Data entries
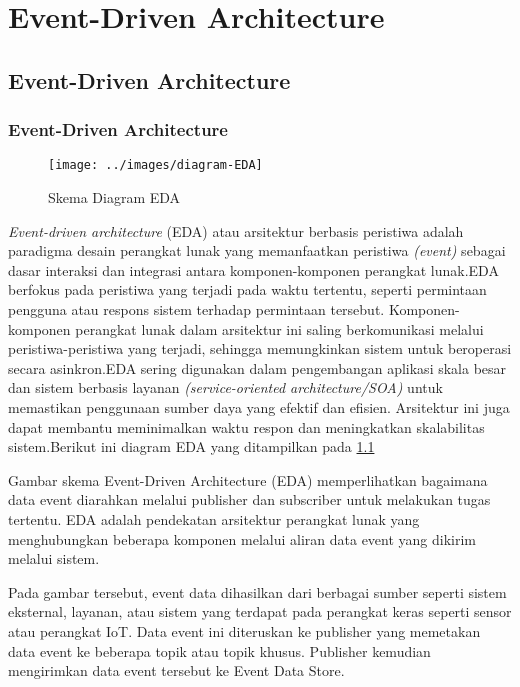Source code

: \chapter{Event-Driven Architecture}


\section{Event-Driven Architecture}
\subsection{Event-Driven Architecture}
\begin{figure}[h]
	\centering
	\texttt{[image: ../images/diagram-EDA]}
	\caption{Skema Diagram EDA}
	\label{fig:diagram-EDA}
\end{figure}
\textit{Event-driven architecture} (EDA) atau arsitektur berbasis peristiwa adalah paradigma desain perangkat lunak yang memanfaatkan peristiwa \textit{(event)} sebagai dasar interaksi dan integrasi antara komponen-komponen perangkat lunak.EDA berfokus pada peristiwa yang terjadi pada waktu tertentu, seperti permintaan pengguna atau respons sistem terhadap permintaan tersebut. Komponen-komponen perangkat lunak dalam arsitektur ini saling berkomunikasi melalui peristiwa-peristiwa yang terjadi, sehingga memungkinkan sistem untuk beroperasi secara asinkron.EDA sering digunakan dalam pengembangan aplikasi skala besar dan sistem berbasis layanan \textit{ (service-oriented architecture/SOA)} untuk memastikan penggunaan sumber daya yang efektif dan efisien. Arsitektur ini juga dapat membantu meminimalkan waktu respon dan meningkatkan skalabilitas sistem.Berikut ini diagram EDA yang ditampilkan pada \ref{fig:diagram-EDA}

Gambar skema Event-Driven Architecture (EDA) memperlihatkan bagaimana data event diarahkan melalui publisher dan subscriber untuk melakukan tugas tertentu. EDA adalah pendekatan arsitektur perangkat lunak yang menghubungkan beberapa komponen melalui aliran data event yang dikirim melalui sistem.

Pada gambar tersebut, event data dihasilkan dari berbagai sumber seperti sistem eksternal, layanan, atau sistem yang terdapat pada perangkat keras seperti sensor atau perangkat IoT. Data event ini diteruskan ke publisher yang memetakan data event ke beberapa topik atau topik khusus. Publisher kemudian mengirimkan data event tersebut ke Event Data Store.

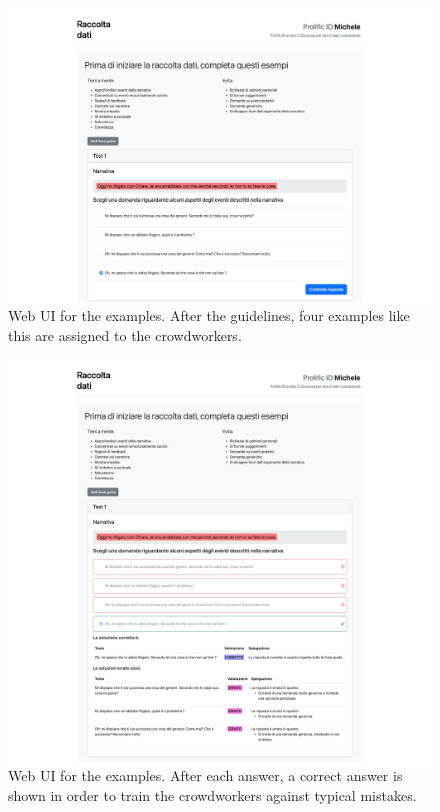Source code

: \begin{figure}[!htbp]
    \centering
    \includegraphics[width=1\linewidth]{assets//imgs/UI-examples-1.png}
    \caption{Web UI for the examples. After the guidelines, four examples like this are assigned to the crowdworkers.}
    \label{fig:data_collection_web:2}
\end{figure}
\begin{figure}[!htbp]
    \centering
    \includegraphics[width=1\linewidth]{assets//imgs/UI-examples-completed-1.png}
    \caption{Web UI for the examples. After each answer, a correct answer is shown in order to train the crowdworkers against typical mistakes.}
    \label{fig:data_collection_web:3}
\end{figure}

■ Assignment
Exactly as they appear above, write out the line containing "examples. After each" and each line that comes after it in the records.

■ Answer space
    \caption{Web UI for the examples. After each answer, a correct answer is shown in order to train the crowdworkers against typical mistakes.}
    \label{fig:data_collection_web:3}
\end{figure}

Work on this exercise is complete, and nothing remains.